What you should do =
Give the entries again, word for word.

*** Entries provided

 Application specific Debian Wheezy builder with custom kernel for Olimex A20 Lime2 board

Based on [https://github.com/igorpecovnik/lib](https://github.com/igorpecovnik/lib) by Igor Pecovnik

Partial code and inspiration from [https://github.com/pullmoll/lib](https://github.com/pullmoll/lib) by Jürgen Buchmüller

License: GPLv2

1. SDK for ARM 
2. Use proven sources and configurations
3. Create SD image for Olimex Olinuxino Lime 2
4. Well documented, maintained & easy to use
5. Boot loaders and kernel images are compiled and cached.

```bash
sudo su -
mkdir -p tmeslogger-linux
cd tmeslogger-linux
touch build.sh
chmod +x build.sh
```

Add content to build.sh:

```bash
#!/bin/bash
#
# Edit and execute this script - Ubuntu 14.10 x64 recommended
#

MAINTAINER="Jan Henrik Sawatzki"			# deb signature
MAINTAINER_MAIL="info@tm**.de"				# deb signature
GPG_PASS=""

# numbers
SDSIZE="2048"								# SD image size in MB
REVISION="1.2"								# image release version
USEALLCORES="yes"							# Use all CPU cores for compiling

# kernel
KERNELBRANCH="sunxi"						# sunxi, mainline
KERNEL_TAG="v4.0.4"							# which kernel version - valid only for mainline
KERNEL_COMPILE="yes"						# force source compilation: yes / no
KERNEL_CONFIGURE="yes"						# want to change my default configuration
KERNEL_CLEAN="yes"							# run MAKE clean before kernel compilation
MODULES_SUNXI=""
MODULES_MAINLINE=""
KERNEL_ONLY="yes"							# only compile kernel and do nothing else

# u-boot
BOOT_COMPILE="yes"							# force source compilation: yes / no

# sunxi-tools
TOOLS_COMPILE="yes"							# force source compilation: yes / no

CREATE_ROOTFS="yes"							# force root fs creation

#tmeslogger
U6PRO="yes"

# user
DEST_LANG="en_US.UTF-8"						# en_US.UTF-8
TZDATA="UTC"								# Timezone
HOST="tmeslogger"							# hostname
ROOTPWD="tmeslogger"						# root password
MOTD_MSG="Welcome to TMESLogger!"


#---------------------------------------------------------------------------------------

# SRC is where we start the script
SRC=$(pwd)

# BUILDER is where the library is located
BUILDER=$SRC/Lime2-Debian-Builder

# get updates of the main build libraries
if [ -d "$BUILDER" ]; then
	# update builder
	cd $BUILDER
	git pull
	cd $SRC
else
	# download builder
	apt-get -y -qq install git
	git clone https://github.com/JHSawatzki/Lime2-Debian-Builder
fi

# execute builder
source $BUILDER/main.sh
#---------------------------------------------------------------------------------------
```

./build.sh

******

Task answer =
 Application specific Debian Wheezy builder with custom kernel for Olimex A20 Lime2 board

Based on [https://github.com/igorpecovnik/lib](https://github.com/igorpecovnik/lib) by Igor Pecovnik

Partial code and inspiration from [https://github.com/pullmoll/lib](https://github.com/pullmoll/lib) by Jürgen Buchmüller

License: GPLv2

1. SDK for ARM 
2. Use proven sources and configurations
3. Create SD image for Olimex Olinuxino Lime 2
4. Well documented, maintained & easy to use
5. Boot loaders and kernel images are compiled and cached.

```bash
sudo su -
mkdir -p tmeslogger-linux
cd tmeslogger-linux
touch build.sh
chmod +x build.sh
```

Add content to build.sh:

```bash
#!/bin/bash
#
# Edit and execute this script - Ubuntu 14.10 x64 recommended
#

MAINTAINER="Jan Henrik Sawatzki"			# deb signature
MAINTAINER_MAIL="info@tm**.de"				# deb signature
GPG_PASS=""

# numbers
SDSIZE="2048"								# SD image size in MB
REVISION="1.2"								# image release version
USEALLCORES="yes"							# Use all CPU cores for compiling

# kernel
KERNELBRANCH="sunxi"						# sunxi, mainline
KERNEL_TAG="v4.0.4"							# which kernel version - valid only for mainline
KERNEL_COMPILE="yes"						# force source compilation: yes / no
KERNEL_CONFIGURE="yes"						# want to change my default configuration
KERNEL_CLEAN="yes"							# run MAKE clean before kernel compilation
MODULES_SUNXI=""
MODULES_MAINLINE=""
KERNEL_ONLY="yes"							# only compile kernel and do nothing else

# u-boot
BOOT_COMPILE="yes"							# force source compilation: yes / no

# sunxi-tools
TOOLS_COMPILE="yes"							# force source compilation: yes / no

CREATE_ROOTFS="yes"							# force root fs creation

#tmeslogger
U6PRO="yes"

# user
DEST_LANG="en_US.UTF-8"						# en_US.UTF-8
TZDATA="UTC"								# Timezone
HOST="tmeslogger"							# hostname
ROOTPWD="tmeslogger"						# root password
MOTD_MSG="Welcome to TMESLogger!"


#---------------------------------------------------------------------------------------

# SRC is where we start the script
SRC=$(pwd)

# BUILDER is where the library is located
BUILDER=$SRC/Lime2-Debian-Builder

# get updates of the main build libraries
if [ -d "$BUILDER" ]; then
	# update builder
	cd $BUILDER
	git pull
	cd $SRC
else
	# download builder
	apt-get -y -qq install git
	git clone https://github.com/JHSawatzki/Lime2-Debian-Builder
fi

# execute builder
source $BUILDER/main.sh
#---------------------------------------------------------------------------------------
```

./build.sh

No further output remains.